WORKING DATA:
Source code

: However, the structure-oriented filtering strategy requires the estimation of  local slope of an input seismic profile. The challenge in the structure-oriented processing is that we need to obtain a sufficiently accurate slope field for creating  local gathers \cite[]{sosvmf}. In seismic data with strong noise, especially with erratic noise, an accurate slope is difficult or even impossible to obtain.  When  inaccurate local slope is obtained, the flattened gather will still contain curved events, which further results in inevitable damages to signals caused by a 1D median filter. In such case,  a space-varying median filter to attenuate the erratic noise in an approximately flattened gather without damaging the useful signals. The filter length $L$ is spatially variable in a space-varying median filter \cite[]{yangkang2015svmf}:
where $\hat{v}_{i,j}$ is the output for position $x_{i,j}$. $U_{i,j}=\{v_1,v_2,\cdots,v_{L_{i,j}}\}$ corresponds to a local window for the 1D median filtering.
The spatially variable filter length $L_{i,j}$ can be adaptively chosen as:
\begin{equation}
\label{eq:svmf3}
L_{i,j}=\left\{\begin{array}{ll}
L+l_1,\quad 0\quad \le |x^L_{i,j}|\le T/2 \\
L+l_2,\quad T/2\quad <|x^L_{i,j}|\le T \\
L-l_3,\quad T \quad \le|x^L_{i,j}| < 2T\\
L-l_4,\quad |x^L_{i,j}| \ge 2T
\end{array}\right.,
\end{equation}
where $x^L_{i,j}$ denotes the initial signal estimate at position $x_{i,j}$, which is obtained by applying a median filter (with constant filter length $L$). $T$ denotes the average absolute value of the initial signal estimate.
---
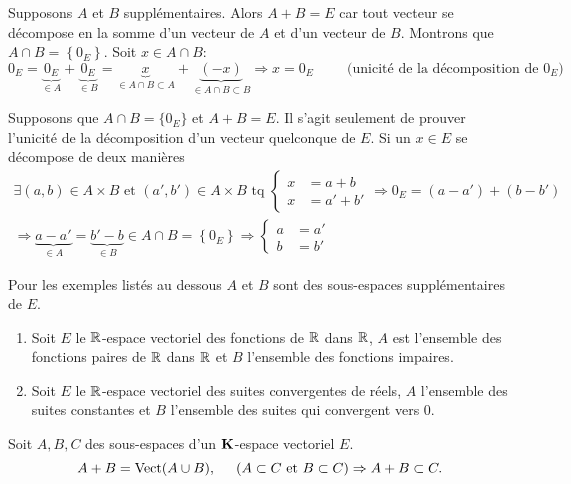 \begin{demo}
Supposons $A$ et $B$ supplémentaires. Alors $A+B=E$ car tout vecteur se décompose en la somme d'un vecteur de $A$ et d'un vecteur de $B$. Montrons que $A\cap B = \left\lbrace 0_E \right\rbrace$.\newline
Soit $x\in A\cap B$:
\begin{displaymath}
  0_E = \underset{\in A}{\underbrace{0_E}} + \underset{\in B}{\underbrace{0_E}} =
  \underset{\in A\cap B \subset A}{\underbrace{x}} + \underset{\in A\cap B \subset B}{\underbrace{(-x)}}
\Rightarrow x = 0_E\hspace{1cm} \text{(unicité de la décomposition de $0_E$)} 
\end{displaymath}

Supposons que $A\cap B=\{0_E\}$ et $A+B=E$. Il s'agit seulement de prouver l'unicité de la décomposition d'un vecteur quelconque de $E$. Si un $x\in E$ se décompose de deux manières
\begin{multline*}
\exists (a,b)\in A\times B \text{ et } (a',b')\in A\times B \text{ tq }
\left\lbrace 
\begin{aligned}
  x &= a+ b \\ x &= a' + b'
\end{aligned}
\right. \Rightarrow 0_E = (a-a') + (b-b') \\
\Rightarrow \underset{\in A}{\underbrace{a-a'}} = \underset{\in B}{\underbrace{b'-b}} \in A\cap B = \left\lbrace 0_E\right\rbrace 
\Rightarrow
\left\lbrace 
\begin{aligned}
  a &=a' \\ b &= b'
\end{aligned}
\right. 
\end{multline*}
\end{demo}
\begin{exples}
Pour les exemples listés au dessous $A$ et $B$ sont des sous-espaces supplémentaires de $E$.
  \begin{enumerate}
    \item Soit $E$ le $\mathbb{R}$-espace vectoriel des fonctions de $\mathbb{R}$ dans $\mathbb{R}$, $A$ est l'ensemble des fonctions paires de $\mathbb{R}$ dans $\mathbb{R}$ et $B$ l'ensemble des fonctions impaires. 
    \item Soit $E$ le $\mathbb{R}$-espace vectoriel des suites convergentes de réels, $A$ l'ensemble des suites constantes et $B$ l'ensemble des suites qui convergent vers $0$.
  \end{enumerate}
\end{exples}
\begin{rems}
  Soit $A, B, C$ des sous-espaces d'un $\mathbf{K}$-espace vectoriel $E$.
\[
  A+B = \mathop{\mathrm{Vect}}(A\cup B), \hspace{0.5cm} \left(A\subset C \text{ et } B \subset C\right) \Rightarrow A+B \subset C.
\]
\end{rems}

WORK INSTRUCTIONS: In the material above, find the line containing "Source code" and the line containing "However, the structure-oriented", then write out exactly those two lines and every line between them, and nothing more.

RESPONSE:
Source code

: However, the structure-oriented filtering strategy requires the estimation of  local slope of an input seismic profile. The challenge in the structure-oriented processing is that we need to obtain a sufficiently accurate slope field for creating  local gathers \cite[]{sosvmf}. In seismic data with strong noise, especially with erratic noise, an accurate slope is difficult or even impossible to obtain.  When  inaccurate local slope is obtained, the flattened gather will still contain curved events, which further results in inevitable damages to signals caused by a 1D median filter. In such case,  a space-varying median filter to attenuate the erratic noise in an approximately flattened gather without damaging the useful signals. The filter length $L$ is spatially variable in a space-varying median filter \cite[]{yangkang2015svmf}:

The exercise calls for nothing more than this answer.